Teaching Intersectionality in Polarized Culture Leads to Anti-White, Anti-Male Sentiments, NYU Prof Says
NEW YORK - Despite good intentions, the teaching of intersectionality in an increasingly polarized society is leading to angry anti-white, anti-male sentiments, warns Jonathan Haidt, a Jewish, atheist professor of social psychology at New York University whose scholarship is celebrated by many conservative Christians.
"The idea is bright and useful and if you watch your TED Talk it's good. It's nothing I object to. It's helpful... but here's the problem — when we teach intersectionality on American college campuses today, in a very polarized climate ... you're teaching people to see more differences. To divide people into the oppressor group and the oppressed group," Haidt said Thursday at the inaugural Anita and Antonio Gotto Lecture Series at Fifth Avenue Presbyterian Church.
The term "Intersectionality" was popularized by civil rights activist and legal scholar Kimberlé Crenshaw in 1989. Crenshaw wrote in a paper for the University of Chicago Legal Forum that traditional feminist ideas and antiracist policies exclude black women because they face overlapping discrimination unique to them.
"Because the intersectional experience is greater than the sum of racism and sexism, any analysis that does not take intersectionality into account cannot sufficiently address the particular manner in which Black women are subordinated," Crenshaw wrote in the paper.
Haidt, who recently co-authored The Coddling of the American Mind: How Good Intentions and Bad Ideas Are Setting Up a Generation for Failure with First Amendment expert Greg Lukianoff, highlighted the concept as part of a larger presentation that looked at how parents and educators were failing to prepare the next generation to be as strong and resilient as they need to be. He also discussed how a better understanding of human moral psychology can bring people together across political and religious divides and how the use of ancient wisdom can help put the nation back on the right path.
"This is not just categorization.
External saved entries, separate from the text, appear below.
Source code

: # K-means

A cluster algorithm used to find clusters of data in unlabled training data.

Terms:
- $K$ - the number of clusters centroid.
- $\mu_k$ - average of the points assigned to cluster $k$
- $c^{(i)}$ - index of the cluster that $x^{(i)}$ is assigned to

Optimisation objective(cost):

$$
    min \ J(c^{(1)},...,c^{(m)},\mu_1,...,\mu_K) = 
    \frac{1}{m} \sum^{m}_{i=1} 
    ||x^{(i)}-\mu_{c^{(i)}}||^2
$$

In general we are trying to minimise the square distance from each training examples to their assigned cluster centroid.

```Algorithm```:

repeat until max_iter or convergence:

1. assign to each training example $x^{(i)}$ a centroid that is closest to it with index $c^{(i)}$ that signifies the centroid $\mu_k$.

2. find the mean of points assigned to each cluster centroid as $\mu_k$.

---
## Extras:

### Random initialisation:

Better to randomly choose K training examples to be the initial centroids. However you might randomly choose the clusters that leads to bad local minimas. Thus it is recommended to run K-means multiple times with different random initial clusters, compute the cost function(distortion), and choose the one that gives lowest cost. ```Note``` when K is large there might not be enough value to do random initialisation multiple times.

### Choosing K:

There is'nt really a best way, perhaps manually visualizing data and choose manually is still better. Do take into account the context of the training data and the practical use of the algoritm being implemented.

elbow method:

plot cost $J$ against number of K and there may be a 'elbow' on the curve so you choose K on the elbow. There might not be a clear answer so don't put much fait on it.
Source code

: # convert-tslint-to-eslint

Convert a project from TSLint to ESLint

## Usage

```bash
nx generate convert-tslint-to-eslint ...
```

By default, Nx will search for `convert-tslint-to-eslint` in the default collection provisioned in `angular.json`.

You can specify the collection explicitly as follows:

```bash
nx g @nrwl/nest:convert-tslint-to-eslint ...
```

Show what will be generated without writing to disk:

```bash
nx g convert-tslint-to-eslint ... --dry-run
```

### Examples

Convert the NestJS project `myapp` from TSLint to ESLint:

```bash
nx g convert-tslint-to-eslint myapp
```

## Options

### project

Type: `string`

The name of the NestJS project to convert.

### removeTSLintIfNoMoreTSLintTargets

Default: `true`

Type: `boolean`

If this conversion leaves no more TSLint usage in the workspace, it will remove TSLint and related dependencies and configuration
This is a moral scheme. The people above the line are morally bad," he said pointing to an illustration of intersectionality. "They have privilege and they use that privilege, they guard that privilege and they will oppress others to maintain that privilege.
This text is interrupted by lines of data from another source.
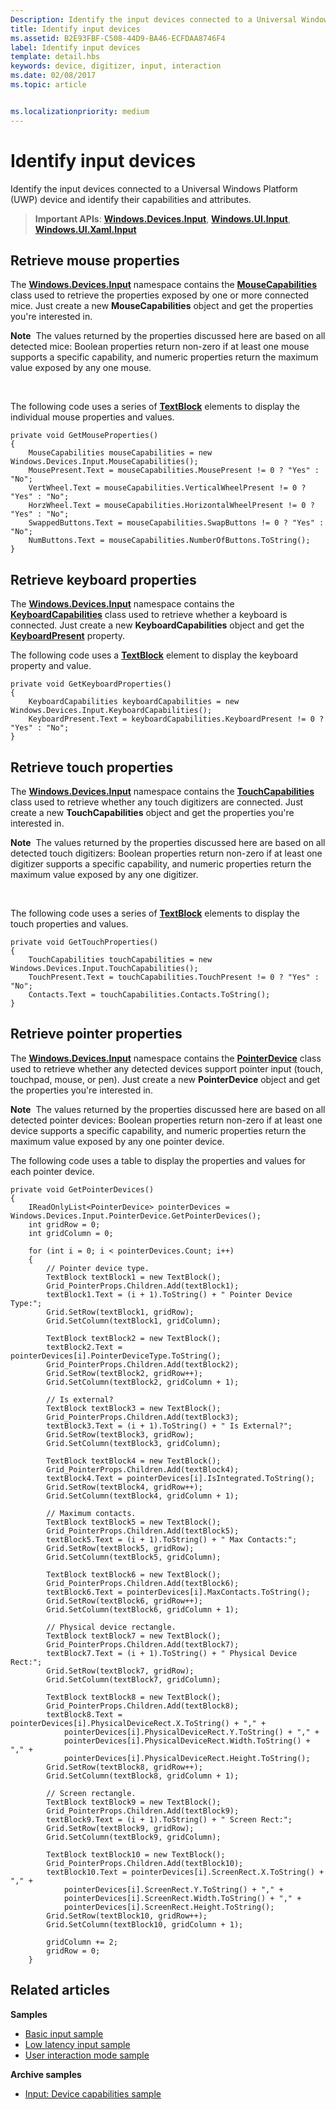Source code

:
 ```yaml
---
Description: Identify the input devices connected to a Universal Windows Platform (UWP) device and identify their capabilities and attributes.
title: Identify input devices
ms.assetid: B2E93FBF-C508-44D9-BA46-ECFDAA8746F4
label: Identify input devices
template: detail.hbs
keywords: device, digitizer, input, interaction
ms.date: 02/08/2017
ms.topic: article


ms.localizationpriority: medium
---
```

# Identify input devices


Identify the input devices connected to a Universal Windows Platform (UWP) device and identify their capabilities and attributes.

> **Important APIs**: [**Windows.Devices.Input**](https://docs.microsoft.com/uwp/api/Windows.Devices.Input), [**Windows.UI.Input**](https://docs.microsoft.com/uwp/api/Windows.UI.Core), [**Windows.UI.Xaml.Input**](https://docs.microsoft.com/uwp/api/Windows.UI.Input)

## Retrieve mouse properties


The [**Windows.Devices.Input**](https://docs.microsoft.com/uwp/api/Windows.Devices.Input) namespace contains the [**MouseCapabilities**](https://docs.microsoft.com/uwp/api/Windows.Devices.Input.MouseCapabilities) class used to retrieve the properties exposed by one or more connected mice. Just create a new **MouseCapabilities** object and get the properties you're interested in.

**Note**  The values returned by the properties discussed here are based on all detected mice: Boolean properties return non-zero if at least one mouse supports a specific capability, and numeric properties return the maximum value exposed by any one mouse.

 

The following code uses a series of [**TextBlock**](https://docs.microsoft.com/uwp/api/Windows.UI.Xaml.Controls.TextBlock) elements to display the individual mouse properties and values.

```CSharp
private void GetMouseProperties()
{
    MouseCapabilities mouseCapabilities = new Windows.Devices.Input.MouseCapabilities();
    MousePresent.Text = mouseCapabilities.MousePresent != 0 ? "Yes" : "No";
    VertWheel.Text = mouseCapabilities.VerticalWheelPresent != 0 ? "Yes" : "No";
    HorzWheel.Text = mouseCapabilities.HorizontalWheelPresent != 0 ? "Yes" : "No";
    SwappedButtons.Text = mouseCapabilities.SwapButtons != 0 ? "Yes" : "No";
    NumButtons.Text = mouseCapabilities.NumberOfButtons.ToString();
}
```

## Retrieve keyboard properties


The [**Windows.Devices.Input**](https://docs.microsoft.com/uwp/api/Windows.Devices.Input) namespace contains the [**KeyboardCapabilities**](https://docs.microsoft.com/uwp/api/Windows.Devices.Input.KeyboardCapabilities) class used to retrieve whether a keyboard is connected. Just create a new **KeyboardCapabilities** object and get the [**KeyboardPresent**](https://docs.microsoft.com/uwp/api/windows.devices.input.keyboardcapabilities.keyboardpresent) property.

The following code uses a [**TextBlock**](https://docs.microsoft.com/uwp/api/Windows.UI.Xaml.Controls.TextBlock) element to display the keyboard property and value.

```CSharp
private void GetKeyboardProperties()
{
    KeyboardCapabilities keyboardCapabilities = new Windows.Devices.Input.KeyboardCapabilities();
    KeyboardPresent.Text = keyboardCapabilities.KeyboardPresent != 0 ? "Yes" : "No";
}
```

## Retrieve touch properties


The [**Windows.Devices.Input**](https://docs.microsoft.com/uwp/api/Windows.Devices.Input) namespace contains the [**TouchCapabilities**](https://docs.microsoft.com/uwp/api/Windows.Devices.Input.TouchCapabilities) class used to retrieve whether any touch digitizers are connected. Just create a new **TouchCapabilities** object and get the properties you're interested in.

**Note**  The values returned by the properties discussed here are based on all detected touch digitizers: Boolean properties return non-zero if at least one digitizer supports a specific capability, and numeric properties return the maximum value exposed by any one digitizer.

 

The following code uses a series of [**TextBlock**](https://docs.microsoft.com/uwp/api/Windows.UI.Xaml.Controls.TextBlock) elements to display the touch properties and values.

```CSharp
private void GetTouchProperties()
{
    TouchCapabilities touchCapabilities = new Windows.Devices.Input.TouchCapabilities();
    TouchPresent.Text = touchCapabilities.TouchPresent != 0 ? "Yes" : "No";
    Contacts.Text = touchCapabilities.Contacts.ToString();
}
```

## Retrieve pointer properties


The [**Windows.Devices.Input**](https://docs.microsoft.com/uwp/api/Windows.Devices.Input) namespace contains the [**PointerDevice**](https://docs.microsoft.com/uwp/api/Windows.Devices.Input.PointerDevice) class used to retrieve whether any detected devices support pointer input (touch, touchpad, mouse, or pen). Just create a new **PointerDevice** object and get the properties you're interested in.

**Note**  The values returned by the properties discussed here are based on all detected pointer devices: Boolean properties return non-zero if at least one device supports a specific capability, and numeric properties return the maximum value exposed by any one pointer device.

The following code uses a table to display the properties and values for each pointer device.

```CSharp
private void GetPointerDevices()
{
    IReadOnlyList<PointerDevice> pointerDevices = Windows.Devices.Input.PointerDevice.GetPointerDevices();
    int gridRow = 0;
    int gridColumn = 0;

    for (int i = 0; i < pointerDevices.Count; i++)
    {
        // Pointer device type.
        TextBlock textBlock1 = new TextBlock();
        Grid_PointerProps.Children.Add(textBlock1);
        textBlock1.Text = (i + 1).ToString() + " Pointer Device Type:";
        Grid.SetRow(textBlock1, gridRow);
        Grid.SetColumn(textBlock1, gridColumn);

        TextBlock textBlock2 = new TextBlock();
        textBlock2.Text = pointerDevices[i].PointerDeviceType.ToString();
        Grid_PointerProps.Children.Add(textBlock2);
        Grid.SetRow(textBlock2, gridRow++);
        Grid.SetColumn(textBlock2, gridColumn + 1);

        // Is external?
        TextBlock textBlock3 = new TextBlock();
        Grid_PointerProps.Children.Add(textBlock3);
        textBlock3.Text = (i + 1).ToString() + " Is External?";
        Grid.SetRow(textBlock3, gridRow);
        Grid.SetColumn(textBlock3, gridColumn);

        TextBlock textBlock4 = new TextBlock();
        Grid_PointerProps.Children.Add(textBlock4);
        textBlock4.Text = pointerDevices[i].IsIntegrated.ToString();
        Grid.SetRow(textBlock4, gridRow++);
        Grid.SetColumn(textBlock4, gridColumn + 1);

        // Maximum contacts.
        TextBlock textBlock5 = new TextBlock();
        Grid_PointerProps.Children.Add(textBlock5);
        textBlock5.Text = (i + 1).ToString() + " Max Contacts:";
        Grid.SetRow(textBlock5, gridRow);
        Grid.SetColumn(textBlock5, gridColumn);

        TextBlock textBlock6 = new TextBlock();
        Grid_PointerProps.Children.Add(textBlock6);
        textBlock6.Text = pointerDevices[i].MaxContacts.ToString();
        Grid.SetRow(textBlock6, gridRow++);
        Grid.SetColumn(textBlock6, gridColumn + 1);

        // Physical device rectangle.
        TextBlock textBlock7 = new TextBlock();
        Grid_PointerProps.Children.Add(textBlock7);
        textBlock7.Text = (i + 1).ToString() + " Physical Device Rect:";
        Grid.SetRow(textBlock7, gridRow);
        Grid.SetColumn(textBlock7, gridColumn);

        TextBlock textBlock8 = new TextBlock();
        Grid_PointerProps.Children.Add(textBlock8);
        textBlock8.Text = pointerDevices[i].PhysicalDeviceRect.X.ToString() + "," +
            pointerDevices[i].PhysicalDeviceRect.Y.ToString() + "," +
            pointerDevices[i].PhysicalDeviceRect.Width.ToString() + "," +
            pointerDevices[i].PhysicalDeviceRect.Height.ToString();
        Grid.SetRow(textBlock8, gridRow++);
        Grid.SetColumn(textBlock8, gridColumn + 1);

        // Screen rectangle.
        TextBlock textBlock9 = new TextBlock();
        Grid_PointerProps.Children.Add(textBlock9);
        textBlock9.Text = (i + 1).ToString() + " Screen Rect:";
        Grid.SetRow(textBlock9, gridRow);
        Grid.SetColumn(textBlock9, gridColumn);

        TextBlock textBlock10 = new TextBlock();
        Grid_PointerProps.Children.Add(textBlock10);
        textBlock10.Text = pointerDevices[i].ScreenRect.X.ToString() + "," +
            pointerDevices[i].ScreenRect.Y.ToString() + "," +
            pointerDevices[i].ScreenRect.Width.ToString() + "," +
            pointerDevices[i].ScreenRect.Height.ToString();
        Grid.SetRow(textBlock10, gridRow++);
        Grid.SetColumn(textBlock10, gridColumn + 1);

        gridColumn += 2;
        gridRow = 0;
    }
```

## Related articles


**Samples**
* [Basic input sample](https://github.com/Microsoft/Windows-universal-samples/tree/master/Samples/BasicInput)
* [Low latency input sample](https://github.com/Microsoft/Windows-universal-samples/tree/master/Samples/LowLatencyInput)
* [User interaction mode sample](https://github.com/Microsoft/Windows-universal-samples/tree/master/Samples/UserInteractionMode)

**Archive samples**
* [Input: Device capabilities sample](https://github.com/microsoftarchive/msdn-code-gallery-microsoft/tree/411c271e537727d737a53fa2cbe99eaecac00cc0/Official%20Windows%20Platform%20Sample/Windows%208%20app%20samples/%5BC%23%5D-Windows%208%20app%20samples/C%23/Windows%208%20app%20samples/Input%20Device%20capabilities%20sample%20(Windows%208))
 

 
"And people here (oppressed) are morally good, they are victims ... there is some truth to that. There are of course some cases where this is true. But to take Americans, a multiethnic society, to take human beings who have evolved from tribalism who at the drop of a hat will divide into groups, to take them and to teach them to think this way even more than they are naturally inclined to is really regressive," he said.
The increasingly common result of teaching intersectionality he said is "really explicit angry anti-white or anti-male" sentiments which will not lead to a more inclusive harmonious society.
He cited a number of reasons including the fact that the parties are being purified, changes in Congress, changes in media, and increasing education as other factors that are leading to the increased polarization of America.
"People who have a college degree are much more vicious about political issues that are symbolic," he said. "They are not just focused on the pocketbook, they are more willing to fight cultural war issues. So as we get more educated we get more polarized."
Haidt argued that many of the polarizing trends will likely continue unless "we understand it and make some changes," which he is confident can be achieved.
"We are suffering from a lack of wisdom. The wisdom is there for us. It's there for the taking but we're not finding it. We're not teaching it," he said.
"In Proverbs, it is said that iron sharpens iron and one person sharpens the wits of another ... we need people to argue with us, we need people to challenge what we believe otherwise we don't get smarter, we don't get smarter," he said.
He noted that a few years ago his friend Lukianoff noticed a "complete rejection" of the wisdom contained in the proverb and they began to examine that trend. That exploration resulted in the writing of The Coddling of the American Mind: How Good Intentions and Bad Ideas Are Setting Up a Generation for Failure.
Haidt also drew on ideas highlighted in two of his previous books, The Happiness Hypothesis: Finding Modern Truth in Ancient Wisdom and The Righteous Mind: Why Good People Are Divided by Politics and Religion.
"It seems that with the string of bombings (bomb scares), many of us, I certainly have the feeling that this is yet one more step downward. That something is wrong with our country, something, it's hard to understand, another big step downward. What's next? How many more steps will there be before we reach the edge of the cliff?" he asked.
The Thomas Cooley Professor of Ethical Leadership at New York University's Stern School of Business said he believes that religious communities can help to diminish the growing polarization across America because "there is a spirit of forgiveness, tolerance, forbearance, willingness to give people the benefit of the doubt."
"I think that religious communities have the possibility to address these difficult issues that most parts of our society don't want to touch with an 11-foot pole," he said.
Among some of the solutions Haidt encouraged for the growing polarization is teaching all high school and college students about common cognitive distortions to improve critical reasoning skills.
He also urged parents and educators to allow children more unsupervised free-play time while limiting their screen time to no more than two hours each day. Keeping them off social media until high school is also a good idea.